La noche previa a recibir el Goya Internacional, Susan Sarandon, actriz y activista de voz incansable, dejó claro que su compromiso con las causas sociales no conoce fronteras. En una rueda de prensa cargada de reflexiones, la intérprete de *Pena de muerte* no dudó en alzar la voz sobre los conflictos que sacuden al mundo, comenzando por la crisis humanitaria en Gaza. “Cada nación tiene derecho a la autodeterminación”, afirmó con contundencia, antes de describir la situación en el territorio palestino como “terrible” y confesar que le “avergüenza” lo que allí ocurre. Sus palabras resonaron con especial fuerza en un país como España, donde, según destacó, el apoyo a la causa palestina ha sido más visible que en otros lugares. “Venir de un país donde se siente la represión y la censura —en referencia a Estados Unidos— y encontrar aquí a figuras como Javier Bardem, con una voz tan poderosa, es un alivio”, admitió.

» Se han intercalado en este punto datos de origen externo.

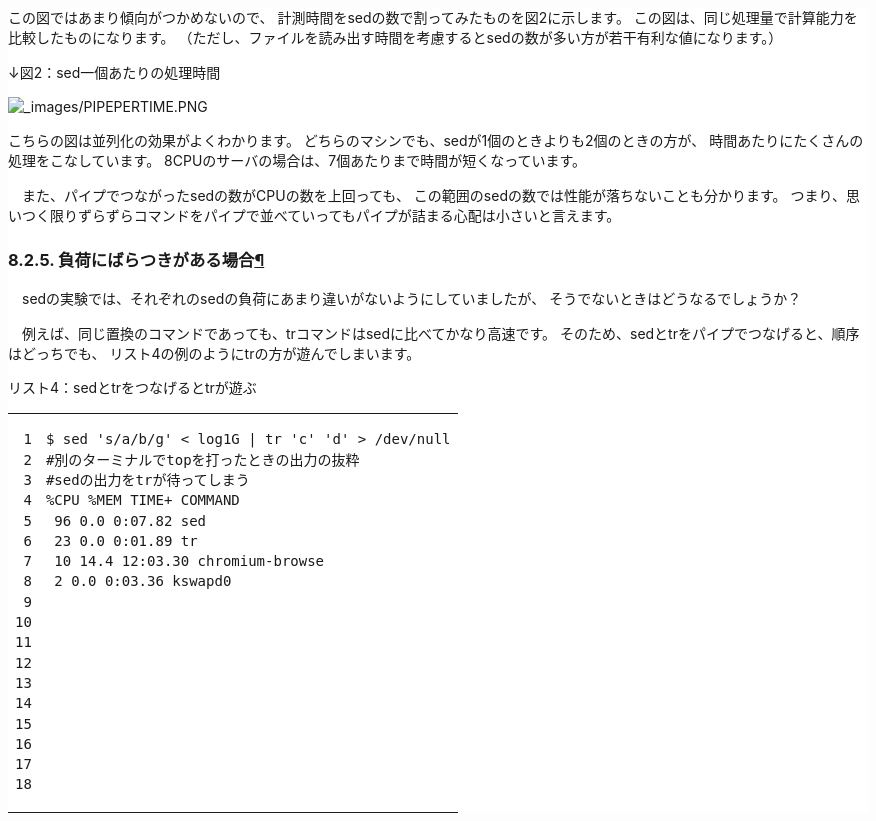 この図ではあまり傾向がつかめないので、
計測時間をsedの数で割ってみたものを図2に示します。
この図は、同じ処理量で計算能力を比較したものになります。
（ただし、ファイルを読み出す時間を考慮するとsedの数が多い方が若干有利な値になります。）</p>
<p>↓図2：sed一個あたりの処理時間</p>
<div class="figure">
<img alt="_images/PIPEPERTIME.PNG" src="PIPEPERTIME.png" />
</div>
<p>こちらの図は並列化の効果がよくわかります。
どちらのマシンでも、sedが1個のときよりも2個のときの方が、
時間あたりにたくさんの処理をこなしています。
8CPUのサーバの場合は、7個あたりまで時間が短くなっています。</p>
<p>　また、パイプでつながったsedの数がCPUの数を上回っても、
この範囲のsedの数では性能が落ちないことも分かります。
つまり、思いつく限りずらずらコマンドをパイプで並べていってもパイプが詰まる心配は小さいと言えます。</p>
</div>
<div class="section" id="id10">
<h3>8.2.5. 負荷にばらつきがある場合<a class="headerlink" href="#id10" title="このヘッドラインへのパーマリンク">¶</a></h3>
<p>　sedの実験では、それぞれのsedの負荷にあまり違いがないようにしていましたが、
そうでないときはどうなるでしょうか？</p>
<p>　例えば、同じ置換のコマンドであっても、trコマンドはsedに比べてかなり高速です。
そのため、sedとtrをパイプでつなげると、順序はどっちでも、
リスト4の例のようにtrの方が遊んでしまいます。</p>
<p>リスト4：sedとtrをつなげるとtrが遊ぶ</p>
<div class="highlight-bash"><table class="highlighttable"><tr><td class="linenos"><div class="linenodiv"><pre> 1
 2
 3
 4
 5
 6
 7
 8
 9
10
11
12
13
14
15
16
17
18</pre></div></td><td class="code"><div class="highlight"><pre><span class="nv">$ </span>sed <span class="s1">&#39;s/a/b/g&#39;</span> &lt; log1G | tr <span class="s1">&#39;c&#39;</span> <span class="s1">&#39;d&#39;</span> &gt; /dev/null
<span class="c">#別のターミナルでtopを打ったときの出力の抜粋</span>
<span class="c">#sedの出力をtrが待ってしまう</span>
%CPU %MEM TIME+ COMMAND
 96 0.0 0:07.82 sed
 23 0.0 0:01.89 tr
 10 14.4 12:03.30 chromium-browse
 2 0.0 0:03.36 kswapd0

Sarandon, cuya carrera ha estado marcada por su activismo, defendió que el cine es, por naturaleza, un acto político. “Todas las películas y las historias lo son”, aseguró, “ya sea para reforzar el statu quo o para cuestionarlo”. Y añadió que esa capacidad de incidir en la sociedad no depende del género: desde el drama hasta la comedia, el arte puede ser un espejo o un martillo, según se mire. Sin embargo, su crítica no se limitó a los conflictos internacionales. Con la misma firmeza, cuestionó el papel de Hollywood en la era de Donald Trump, un tema que, según ella, desmonta el mito de que la industria del entretenimiento es un bastión progresista. “Deberíamos poder decir lo que pensamos sin que nos amenacen con no volver a trabajar”, sentenció, recordando las presiones que enfrentan quienes alzan la voz en un sistema donde el silencio suele ser la moneda de cambio para mantenerse en el juego.

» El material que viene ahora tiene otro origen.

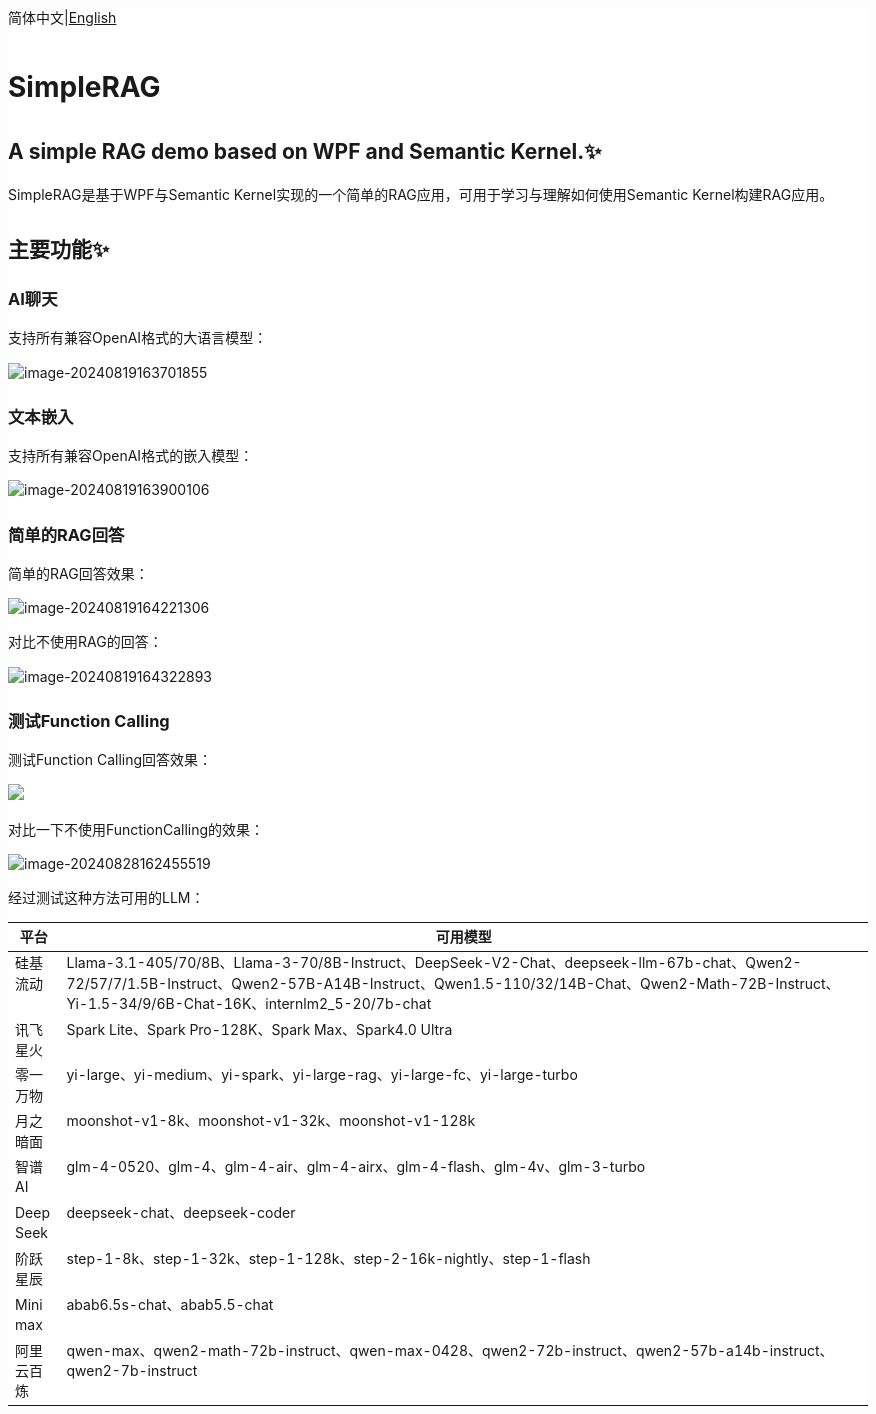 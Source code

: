 简体中文|[English](./README.md) 

# SimpleRAG

## A simple RAG demo based on WPF and Semantic Kernel.✨

SimpleRAG是基于WPF与Semantic Kernel实现的一个简单的RAG应用，可用于学习与理解如何使用Semantic Kernel构建RAG应用。

## 主要功能✨

### AI聊天

支持所有兼容OpenAI格式的大语言模型：

![image-20240819163701855](https://mingupupup.oss-cn-wuhan-lr.aliyuncs.com/imgs/image-20240819163701855.png)

### 文本嵌入

支持所有兼容OpenAI格式的嵌入模型：

![image-20240819163900106](https://mingupupup.oss-cn-wuhan-lr.aliyuncs.com/imgs/image-20240819163900106.png)

### 简单的RAG回答

简单的RAG回答效果：

![image-20240819164221306](https://mingupupup.oss-cn-wuhan-lr.aliyuncs.com/imgs/image-20240819164221306.png)

对比不使用RAG的回答：

![image-20240819164322893](https://mingupupup.oss-cn-wuhan-lr.aliyuncs.com/imgs/image-20240819164322893.png)

### 测试Function Calling

测试Function Calling回答效果：

![](https://mingupupup.oss-cn-wuhan-lr.aliyuncs.com/imgs/image-20240828162408978.png)

对比一下不使用FunctionCalling的效果：

![image-20240828162455519](https://mingupupup.oss-cn-wuhan-lr.aliyuncs.com/imgs/image-20240828162455519.png)

经过测试这种方法可用的LLM：

| 平台       | 可用模型                                                     |
| ---------- | ------------------------------------------------------------ |
| 硅基流动   | Llama-3.1-405/70/8B、Llama-3-70/8B-Instruct、DeepSeek-V2-Chat、deepseek-llm-67b-chat、Qwen2-72/57/7/1.5B-Instruct、Qwen2-57B-A14B-Instruct、Qwen1.5-110/32/14B-Chat、Qwen2-Math-72B-Instruct、Yi-1.5-34/9/6B-Chat-16K、internlm2_5-20/7b-chat |
| 讯飞星火   | Spark Lite、Spark Pro-128K、Spark Max、Spark4.0 Ultra        |
| 零一万物   | yi-large、yi-medium、yi-spark、yi-large-rag、yi-large-fc、yi-large-turbo |
| 月之暗面   | moonshot-v1-8k、moonshot-v1-32k、moonshot-v1-128k            |
| 智谱AI     | glm-4-0520、glm-4、glm-4-air、glm-4-airx、glm-4-flash、glm-4v、glm-3-turbo |
| DeepSeek   | deepseek-chat、deepseek-coder                                |
| 阶跃星辰   | step-1-8k、step-1-32k、step-1-128k、step-2-16k-nightly、step-1-flash |
| Minimax    | abab6.5s-chat、abab5.5-chat                                  |
| 阿里云百炼 | qwen-max、qwen2-math-72b-instruct、qwen-max-0428、qwen2-72b-instruct、qwen2-57b-a14b-instruct、qwen2-7b-instruct |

La actriz no esquivó tampoco el debate sobre las políticas migratorias en su país. Con un tono que mezclaba indignación y urgencia, calificó al Servicio de Control de Inmigración y Aduanas (ICE, por sus siglas en inglés) como “muy anticonstitucional”, denunciando que sus acciones, especialmente contra la población negra, bordean lo ilegal. “Hay comunidades que están luchando contra este servicio, y es importante visibilizarlo”, insistió, subrayando que la resistencia desde abajo es clave para enfrentar abusos de poder. Pero su discurso no se quedó en lo crítico. También celebró los avances en la industria cinematográfica, como el creciente número de mujeres que ahora ocupan roles de producción en Hollywood. “Eso es algo que debe continuar”, afirmó, aunque matizó que el verdadero desafío está en garantizar que esas historias encuentren un espacio para ser vistas, en un panorama donde los cines independientes —tradicionales plataformas para el cine de autor— son absorbidos por grandes cadenas.

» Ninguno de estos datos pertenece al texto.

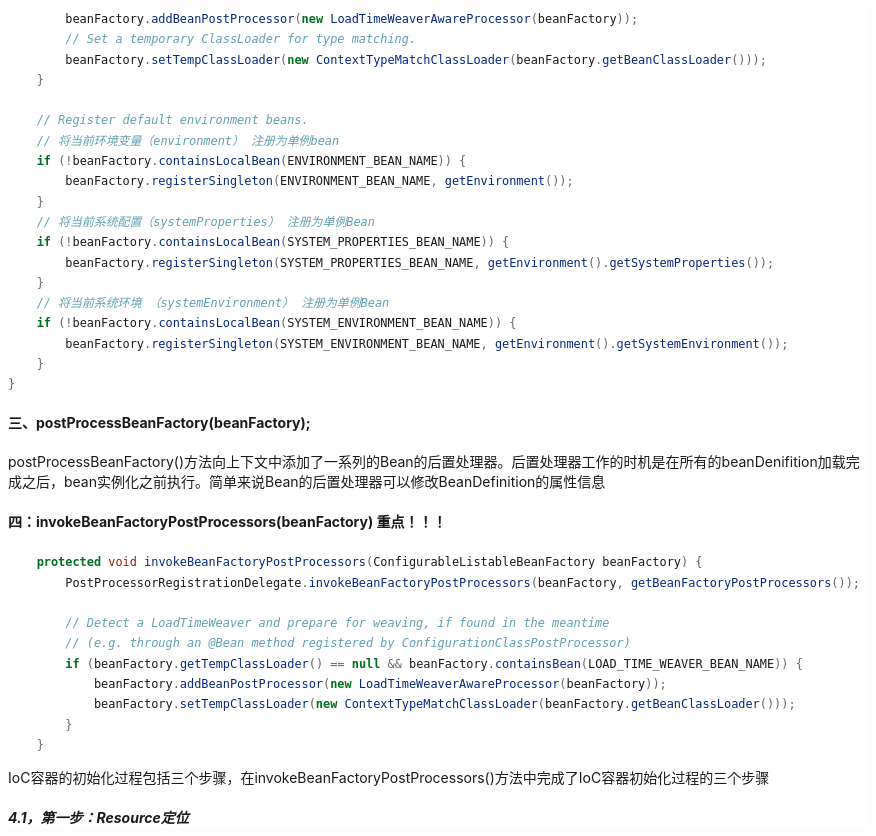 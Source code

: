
 ```java
        beanFactory.addBeanPostProcessor(new LoadTimeWeaverAwareProcessor(beanFactory));
        // Set a temporary ClassLoader for type matching.
        beanFactory.setTempClassLoader(new ContextTypeMatchClassLoader(beanFactory.getBeanClassLoader()));
    }

    // Register default environment beans.
    // 将当前环境变量（environment） 注册为单例bean
    if (!beanFactory.containsLocalBean(ENVIRONMENT_BEAN_NAME)) {
        beanFactory.registerSingleton(ENVIRONMENT_BEAN_NAME, getEnvironment());
    }
    // 将当前系统配置（systemProperties） 注册为单例Bean
    if (!beanFactory.containsLocalBean(SYSTEM_PROPERTIES_BEAN_NAME)) {
        beanFactory.registerSingleton(SYSTEM_PROPERTIES_BEAN_NAME, getEnvironment().getSystemProperties());
    }
    // 将当前系统环境 （systemEnvironment） 注册为单例Bean
    if (!beanFactory.containsLocalBean(SYSTEM_ENVIRONMENT_BEAN_NAME)) {
        beanFactory.registerSingleton(SYSTEM_ENVIRONMENT_BEAN_NAME, getEnvironment().getSystemEnvironment());
    }
}
```

#### 三、postProcessBeanFactory(beanFactory);

postProcessBeanFactory()方法向上下文中添加了一系列的Bean的后置处理器。后置处理器工作的时机是在所有的beanDenifition加载完成之后，bean实例化之前执行。简单来说Bean的后置处理器可以修改BeanDefinition的属性信息



#### 四：invokeBeanFactoryPostProcessors(beanFactory) 重点！！！



```java
	protected void invokeBeanFactoryPostProcessors(ConfigurableListableBeanFactory beanFactory) {
		PostProcessorRegistrationDelegate.invokeBeanFactoryPostProcessors(beanFactory, getBeanFactoryPostProcessors());

		// Detect a LoadTimeWeaver and prepare for weaving, if found in the meantime
		// (e.g. through an @Bean method registered by ConfigurationClassPostProcessor)
		if (beanFactory.getTempClassLoader() == null && beanFactory.containsBean(LOAD_TIME_WEAVER_BEAN_NAME)) {
			beanFactory.addBeanPostProcessor(new LoadTimeWeaverAwareProcessor(beanFactory));
			beanFactory.setTempClassLoader(new ContextTypeMatchClassLoader(beanFactory.getBeanClassLoader()));
		}
	}
```

IoC容器的初始化过程包括三个步骤，在invokeBeanFactoryPostProcessors()方法中完成了IoC容器初始化过程的三个步骤

##### 4.1，第一步：Resource定位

Con su característico humor, Sarandon bromeó sobre su posible incursión en el cine español, ofreciéndose a directores como Pedro Almodóvar para interpretar a “una estadounidense tonta que no habla español”. La anécdota, sin embargo, dejaba entrever una realidad más profunda: su interés por apoyar a nuevos talentos. “Ahora participo y produzco películas independientes de directores noveles”, reveló, mostrando que su compromiso va más allá de las palabras. En un mundo donde el arte y la política se entrelazan constantemente, Sarandon demostró, una vez más, que su voz sigue siendo un faro para quienes creen que el cine puede —y debe— ser un agente de cambio.